Год 1859-й скрыт от биографа Островского плотной пеленой. В тот год он не вел дневника и, кажется, почти не писал писем. Два толстых тома занимает в Полном собрании сочинений его переписка, но только три коротеньких письмеца помечены 1859 годом. А между тем это был год, когда Островский работал необыкновенно много и с подъемом: написал «Грозу», издал первое Собрание сочинений, жил напряженной и драматичной внутренней жизнью. И от всего этого, даже от сильного, глубокого чувства к Косицкой, не осталось почти ни клочка бесспорных автобиографических свидетельств.
Кое-что восстановить все-таки можно. «Гроза» начата и пишется, как видно по пометкам в первом действии черновой рукописи, 19 июля, 24 июля, 28 июля, 29 июля – в разгар лета 1859 года[459]
. В Щелыково Островский еще регулярно не ездит и, по некоторым сведениям, проводит жаркое лето под Москвой – в Давыдкове или Иванькове, где целой колонией селятся на дачах актеры Малого театра и их литературные друзья.Здесь он и мог короче сойтись с Косицкой. Случилось то, что называется «второй встречей». Первая встреча – знакомство, вторая – узнавание. Островский принадлежал к людям того психологического склада, которые увлекаются не сразу, дают себе отчет в своем чувстве не вдруг, но, если уж признают его в себе, погружаются в него глубоко и самозабвенно.

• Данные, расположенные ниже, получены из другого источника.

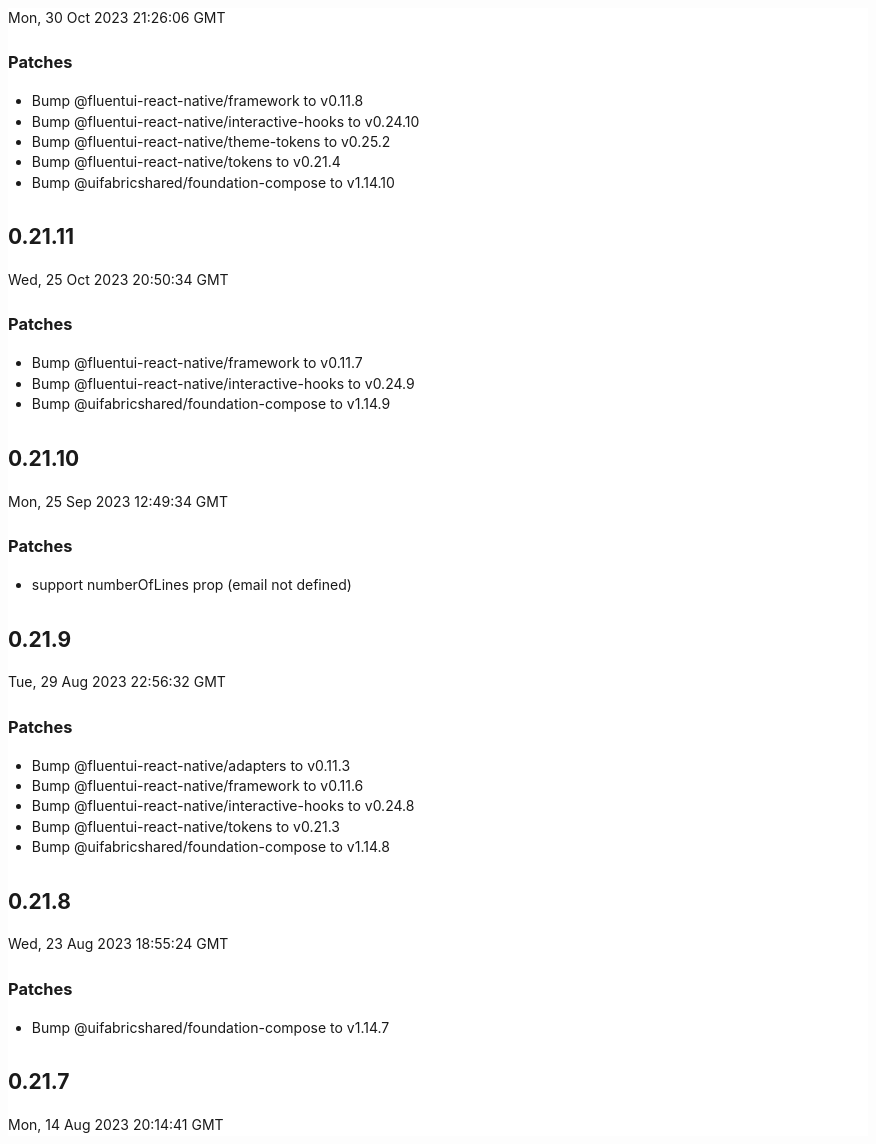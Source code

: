 Mon, 30 Oct 2023 21:26:06 GMT

### Patches

- Bump @fluentui-react-native/framework to v0.11.8
- Bump @fluentui-react-native/interactive-hooks to v0.24.10
- Bump @fluentui-react-native/theme-tokens to v0.25.2
- Bump @fluentui-react-native/tokens to v0.21.4
- Bump @uifabricshared/foundation-compose to v1.14.10

## 0.21.11

Wed, 25 Oct 2023 20:50:34 GMT

### Patches

- Bump @fluentui-react-native/framework to v0.11.7
- Bump @fluentui-react-native/interactive-hooks to v0.24.9
- Bump @uifabricshared/foundation-compose to v1.14.9

## 0.21.10

Mon, 25 Sep 2023 12:49:34 GMT

### Patches

- support numberOfLines prop (email not defined)

## 0.21.9

Tue, 29 Aug 2023 22:56:32 GMT

### Patches

- Bump @fluentui-react-native/adapters to v0.11.3
- Bump @fluentui-react-native/framework to v0.11.6
- Bump @fluentui-react-native/interactive-hooks to v0.24.8
- Bump @fluentui-react-native/tokens to v0.21.3
- Bump @uifabricshared/foundation-compose to v1.14.8

## 0.21.8

Wed, 23 Aug 2023 18:55:24 GMT

### Patches

- Bump @uifabricshared/foundation-compose to v1.14.7

## 0.21.7

Mon, 14 Aug 2023 20:14:41 GMT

Косицкую он знал давно. Ему всегда нравилась ее чуть богемная удаль, и женственность, и дар смелой искренности. В кругу актеров-приятелей, поклонников-студентов и бесчисленных обожателей из молодой купеческой публики она казалась победительницей жизни: с маленькой гитарой в руках увлекательно пела, умела рассказывать смешно и верно – заслушаешься. Особый род ее кокетства и женской прелести был в простоте и смелости разговора. Никогда не притворялась – как чувствовала, так и поступала, а чувство управляло ею капризно и изменчиво. Она верила движениям своего сердца, и только им, в сущности, и верила, легко плакала и легко смеялась. Она все могла выговорить – ни себя, ни близких не щадила, и инстинкт искренности делал ее сразу и очень сильной и совсем беззащитной. В смелой правде душевных движений, захватывавших ее до полного забвения себя, условностей, окружающих ее людей, она временами будто слепла.
В Островском всегда жила готовность любви к ней, она восхищала его и как талантливая, хотя и чуть испорченная мелодрамой актриса. Между ними, в особенности в пору постановки «Саней», уже возникали, наверное, легкие, шутливые отношения полудружбы, полувлюбленности. Потом их отравила «горевская история». И вдруг снова то, что едва светилось угольком под пеплом, – полыхнуло пожаром.